-------- GIVEN DATA
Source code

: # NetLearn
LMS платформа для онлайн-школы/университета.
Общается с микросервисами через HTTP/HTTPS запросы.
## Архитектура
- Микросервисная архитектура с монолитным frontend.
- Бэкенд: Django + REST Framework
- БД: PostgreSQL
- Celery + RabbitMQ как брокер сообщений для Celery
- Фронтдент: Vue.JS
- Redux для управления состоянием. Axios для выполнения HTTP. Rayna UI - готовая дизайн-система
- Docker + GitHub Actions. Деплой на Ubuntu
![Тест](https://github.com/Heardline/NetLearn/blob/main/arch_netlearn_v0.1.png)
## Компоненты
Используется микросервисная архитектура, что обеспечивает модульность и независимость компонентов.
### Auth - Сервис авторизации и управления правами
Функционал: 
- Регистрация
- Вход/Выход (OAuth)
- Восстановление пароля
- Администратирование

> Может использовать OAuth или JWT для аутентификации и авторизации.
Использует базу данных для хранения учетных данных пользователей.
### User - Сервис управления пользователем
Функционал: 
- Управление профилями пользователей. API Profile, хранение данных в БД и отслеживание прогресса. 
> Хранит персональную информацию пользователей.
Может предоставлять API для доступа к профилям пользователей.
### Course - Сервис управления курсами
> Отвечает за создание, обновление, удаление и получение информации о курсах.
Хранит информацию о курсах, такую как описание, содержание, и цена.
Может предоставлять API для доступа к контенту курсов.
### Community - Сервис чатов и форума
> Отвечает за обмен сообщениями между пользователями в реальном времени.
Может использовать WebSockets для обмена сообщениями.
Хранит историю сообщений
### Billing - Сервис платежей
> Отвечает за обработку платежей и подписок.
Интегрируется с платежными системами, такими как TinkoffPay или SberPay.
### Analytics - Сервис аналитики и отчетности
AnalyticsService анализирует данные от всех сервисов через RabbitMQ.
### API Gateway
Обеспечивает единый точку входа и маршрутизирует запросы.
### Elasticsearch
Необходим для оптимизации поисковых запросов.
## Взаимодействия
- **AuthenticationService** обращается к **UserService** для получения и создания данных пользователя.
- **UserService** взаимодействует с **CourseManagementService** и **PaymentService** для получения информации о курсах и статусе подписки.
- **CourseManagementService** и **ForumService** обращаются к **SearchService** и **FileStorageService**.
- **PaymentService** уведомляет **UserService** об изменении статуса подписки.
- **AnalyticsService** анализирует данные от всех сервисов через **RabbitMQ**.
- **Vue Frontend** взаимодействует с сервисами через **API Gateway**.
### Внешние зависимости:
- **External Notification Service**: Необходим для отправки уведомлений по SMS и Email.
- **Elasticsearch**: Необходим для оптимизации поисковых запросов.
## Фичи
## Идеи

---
----------------
WHAT TO PRODUCE: Return the material exactly as it stands.

RESPONSE:
Source code

: # NetLearn
LMS платформа для онлайн-школы/университета.
Общается с микросервисами через HTTP/HTTPS запросы.
## Архитектура
- Микросервисная архитектура с монолитным frontend.
- Бэкенд: Django + REST Framework
- БД: PostgreSQL
- Celery + RabbitMQ как брокер сообщений для Celery
- Фронтдент: Vue.JS
- Redux для управления состоянием. Axios для выполнения HTTP. Rayna UI - готовая дизайн-система
- Docker + GitHub Actions. Деплой на Ubuntu
![Тест](https://github.com/Heardline/NetLearn/blob/main/arch_netlearn_v0.1.png)
## Компоненты
Используется микросервисная архитектура, что обеспечивает модульность и независимость компонентов.
### Auth - Сервис авторизации и управления правами
Функционал: 
- Регистрация
- Вход/Выход (OAuth)
- Восстановление пароля
- Администратирование

> Может использовать OAuth или JWT для аутентификации и авторизации.
Использует базу данных для хранения учетных данных пользователей.
### User - Сервис управления пользователем
Функционал: 
- Управление профилями пользователей. API Profile, хранение данных в БД и отслеживание прогресса. 
> Хранит персональную информацию пользователей.
Может предоставлять API для доступа к профилям пользователей.
### Course - Сервис управления курсами
> Отвечает за создание, обновление, удаление и получение информации о курсах.
Хранит информацию о курсах, такую как описание, содержание, и цена.
Может предоставлять API для доступа к контенту курсов.
### Community - Сервис чатов и форума
> Отвечает за обмен сообщениями между пользователями в реальном времени.
Может использовать WebSockets для обмена сообщениями.
Хранит историю сообщений
### Billing - Сервис платежей
> Отвечает за обработку платежей и подписок.
Интегрируется с платежными системами, такими как TinkoffPay или SberPay.
### Analytics - Сервис аналитики и отчетности
AnalyticsService анализирует данные от всех сервисов через RabbitMQ.
### API Gateway
Обеспечивает единый точку входа и маршрутизирует запросы.
### Elasticsearch
Необходим для оптимизации поисковых запросов.
## Взаимодействия
- **AuthenticationService** обращается к **UserService** для получения и создания данных пользователя.
- **UserService** взаимодействует с **CourseManagementService** и **PaymentService** для получения информации о курсах и статусе подписки.
- **CourseManagementService** и **ForumService** обращаются к **SearchService** и **FileStorageService**.
- **PaymentService** уведомляет **UserService** об изменении статуса подписки.
- **AnalyticsService** анализирует данные от всех сервисов через **RabbitMQ**.
- **Vue Frontend** взаимодействует с сервисами через **API Gateway**.
### Внешние зависимости:
- **External Notification Service**: Необходим для отправки уведомлений по SMS и Email.
- **Elasticsearch**: Необходим для оптимизации поисковых запросов.
## Фичи
## Идеи

---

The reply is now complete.